Activity:
Repeat exactly the lines below that lie between the line with "Iedereen is welkom, of" and the line with "meer over wie", counting both of those lines as part of the answer.

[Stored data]
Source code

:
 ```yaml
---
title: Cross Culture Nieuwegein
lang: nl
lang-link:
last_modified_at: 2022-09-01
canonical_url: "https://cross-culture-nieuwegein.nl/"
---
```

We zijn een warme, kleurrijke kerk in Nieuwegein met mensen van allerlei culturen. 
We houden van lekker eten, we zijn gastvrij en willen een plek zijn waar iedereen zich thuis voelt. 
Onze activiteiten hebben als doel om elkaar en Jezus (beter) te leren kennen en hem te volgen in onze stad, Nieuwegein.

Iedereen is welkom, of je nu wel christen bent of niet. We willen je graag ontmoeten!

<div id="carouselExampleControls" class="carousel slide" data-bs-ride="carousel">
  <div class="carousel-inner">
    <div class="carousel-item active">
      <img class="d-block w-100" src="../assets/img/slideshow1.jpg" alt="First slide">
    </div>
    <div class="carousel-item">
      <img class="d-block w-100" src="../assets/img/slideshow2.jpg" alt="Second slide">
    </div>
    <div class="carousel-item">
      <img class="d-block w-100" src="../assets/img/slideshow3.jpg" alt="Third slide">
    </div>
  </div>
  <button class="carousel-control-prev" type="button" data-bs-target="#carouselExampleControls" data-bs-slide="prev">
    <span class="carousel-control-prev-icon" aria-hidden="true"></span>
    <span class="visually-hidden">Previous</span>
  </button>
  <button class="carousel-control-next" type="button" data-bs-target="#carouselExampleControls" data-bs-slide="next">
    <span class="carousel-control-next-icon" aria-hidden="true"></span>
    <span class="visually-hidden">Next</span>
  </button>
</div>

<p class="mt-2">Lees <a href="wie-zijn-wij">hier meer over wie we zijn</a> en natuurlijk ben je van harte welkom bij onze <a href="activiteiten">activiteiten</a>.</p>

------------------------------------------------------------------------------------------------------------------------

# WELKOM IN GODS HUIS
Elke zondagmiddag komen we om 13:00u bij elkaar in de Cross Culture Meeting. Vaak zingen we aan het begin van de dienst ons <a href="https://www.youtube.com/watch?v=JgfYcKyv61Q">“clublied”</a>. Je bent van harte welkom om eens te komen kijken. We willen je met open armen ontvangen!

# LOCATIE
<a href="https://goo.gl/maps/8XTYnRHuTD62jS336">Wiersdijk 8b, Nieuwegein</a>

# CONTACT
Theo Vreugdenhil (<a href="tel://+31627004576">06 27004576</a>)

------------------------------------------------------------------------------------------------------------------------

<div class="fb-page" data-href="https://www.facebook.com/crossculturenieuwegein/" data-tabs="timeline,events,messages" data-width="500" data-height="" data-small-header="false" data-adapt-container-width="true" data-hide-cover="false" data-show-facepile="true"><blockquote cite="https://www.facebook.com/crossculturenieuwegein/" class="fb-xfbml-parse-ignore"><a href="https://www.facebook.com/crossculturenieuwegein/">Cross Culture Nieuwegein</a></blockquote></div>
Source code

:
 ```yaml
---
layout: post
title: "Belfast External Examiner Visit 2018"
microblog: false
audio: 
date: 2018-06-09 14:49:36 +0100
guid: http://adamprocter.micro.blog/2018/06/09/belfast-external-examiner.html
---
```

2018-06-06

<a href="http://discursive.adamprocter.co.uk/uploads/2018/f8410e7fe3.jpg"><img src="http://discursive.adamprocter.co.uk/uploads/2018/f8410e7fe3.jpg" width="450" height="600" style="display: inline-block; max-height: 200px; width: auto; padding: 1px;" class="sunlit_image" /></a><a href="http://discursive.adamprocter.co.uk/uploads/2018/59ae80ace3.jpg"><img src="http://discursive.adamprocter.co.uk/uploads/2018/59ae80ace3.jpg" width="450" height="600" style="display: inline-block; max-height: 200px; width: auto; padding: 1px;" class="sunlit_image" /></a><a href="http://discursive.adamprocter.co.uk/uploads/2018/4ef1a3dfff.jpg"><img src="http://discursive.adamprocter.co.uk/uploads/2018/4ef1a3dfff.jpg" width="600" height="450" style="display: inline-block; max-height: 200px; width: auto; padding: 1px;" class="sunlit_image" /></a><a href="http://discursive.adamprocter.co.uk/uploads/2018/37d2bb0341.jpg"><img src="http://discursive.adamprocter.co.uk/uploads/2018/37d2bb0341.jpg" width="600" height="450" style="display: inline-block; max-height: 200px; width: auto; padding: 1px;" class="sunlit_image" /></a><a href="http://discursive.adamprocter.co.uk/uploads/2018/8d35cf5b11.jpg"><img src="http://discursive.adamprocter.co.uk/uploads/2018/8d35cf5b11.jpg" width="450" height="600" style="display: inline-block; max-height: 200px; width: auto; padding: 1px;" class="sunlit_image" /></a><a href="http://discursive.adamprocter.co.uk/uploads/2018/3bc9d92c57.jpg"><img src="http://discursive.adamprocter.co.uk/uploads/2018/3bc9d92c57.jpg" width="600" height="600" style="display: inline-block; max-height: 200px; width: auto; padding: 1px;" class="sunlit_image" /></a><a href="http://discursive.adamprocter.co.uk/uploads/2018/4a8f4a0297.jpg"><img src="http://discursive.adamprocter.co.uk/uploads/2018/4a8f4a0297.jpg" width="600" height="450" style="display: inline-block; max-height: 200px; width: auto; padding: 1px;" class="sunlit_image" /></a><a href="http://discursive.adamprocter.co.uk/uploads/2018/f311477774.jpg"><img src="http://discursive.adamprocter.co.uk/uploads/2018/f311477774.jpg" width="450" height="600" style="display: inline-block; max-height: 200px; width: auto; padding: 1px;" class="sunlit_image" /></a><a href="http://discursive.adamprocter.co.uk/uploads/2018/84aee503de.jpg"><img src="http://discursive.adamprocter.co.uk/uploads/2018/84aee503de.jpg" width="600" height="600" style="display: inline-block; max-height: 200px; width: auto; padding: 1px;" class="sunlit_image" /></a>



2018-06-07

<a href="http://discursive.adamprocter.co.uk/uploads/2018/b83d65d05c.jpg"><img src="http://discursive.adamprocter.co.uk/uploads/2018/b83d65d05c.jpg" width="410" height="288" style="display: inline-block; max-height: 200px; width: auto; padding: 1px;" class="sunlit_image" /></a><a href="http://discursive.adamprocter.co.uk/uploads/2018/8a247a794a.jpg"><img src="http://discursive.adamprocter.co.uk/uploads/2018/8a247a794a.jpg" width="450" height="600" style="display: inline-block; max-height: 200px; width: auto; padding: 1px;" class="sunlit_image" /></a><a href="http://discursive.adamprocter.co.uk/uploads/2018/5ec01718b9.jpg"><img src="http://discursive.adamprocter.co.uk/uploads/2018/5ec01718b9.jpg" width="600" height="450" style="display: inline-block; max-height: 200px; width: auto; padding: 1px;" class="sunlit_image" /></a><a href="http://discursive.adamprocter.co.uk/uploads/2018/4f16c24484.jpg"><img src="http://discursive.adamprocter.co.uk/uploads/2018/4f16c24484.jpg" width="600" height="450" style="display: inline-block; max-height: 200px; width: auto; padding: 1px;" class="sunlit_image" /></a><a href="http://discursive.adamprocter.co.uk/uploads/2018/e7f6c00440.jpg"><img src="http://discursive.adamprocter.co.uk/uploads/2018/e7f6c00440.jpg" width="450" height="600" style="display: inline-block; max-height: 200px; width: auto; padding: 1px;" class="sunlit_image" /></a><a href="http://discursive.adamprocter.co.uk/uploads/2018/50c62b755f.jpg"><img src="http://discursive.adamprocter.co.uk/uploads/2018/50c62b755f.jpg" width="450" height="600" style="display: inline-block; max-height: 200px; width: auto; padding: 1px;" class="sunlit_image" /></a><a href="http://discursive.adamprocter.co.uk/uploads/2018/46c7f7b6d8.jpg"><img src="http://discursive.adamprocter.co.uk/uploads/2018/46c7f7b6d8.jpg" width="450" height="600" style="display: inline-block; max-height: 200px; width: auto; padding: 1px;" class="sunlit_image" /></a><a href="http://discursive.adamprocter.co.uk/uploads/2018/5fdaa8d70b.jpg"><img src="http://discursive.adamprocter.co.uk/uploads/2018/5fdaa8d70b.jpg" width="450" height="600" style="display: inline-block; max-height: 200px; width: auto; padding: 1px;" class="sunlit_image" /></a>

Solution for this exercise:
Iedereen is welkom, of je nu wel christen bent of niet. We willen je graag ontmoeten!

<div id="carouselExampleControls" class="carousel slide" data-bs-ride="carousel">
  <div class="carousel-inner">
    <div class="carousel-item active">
      <img class="d-block w-100" src="../assets/img/slideshow1.jpg" alt="First slide">
    </div>
    <div class="carousel-item">
      <img class="d-block w-100" src="../assets/img/slideshow2.jpg" alt="Second slide">
    </div>
    <div class="carousel-item">
      <img class="d-block w-100" src="../assets/img/slideshow3.jpg" alt="Third slide">
    </div>
  </div>
  <button class="carousel-control-prev" type="button" data-bs-target="#carouselExampleControls" data-bs-slide="prev">
    <span class="carousel-control-prev-icon" aria-hidden="true"></span>
    <span class="visually-hidden">Previous</span>
  </button>
  <button class="carousel-control-next" type="button" data-bs-target="#carouselExampleControls" data-bs-slide="next">
    <span class="carousel-control-next-icon" aria-hidden="true"></span>
    <span class="visually-hidden">Next</span>
  </button>
</div>

<p class="mt-2">Lees <a href="wie-zijn-wij">hier meer over wie we zijn</a> en natuurlijk ben je van harte welkom bij onze <a href="activiteiten">activiteiten</a>.</p>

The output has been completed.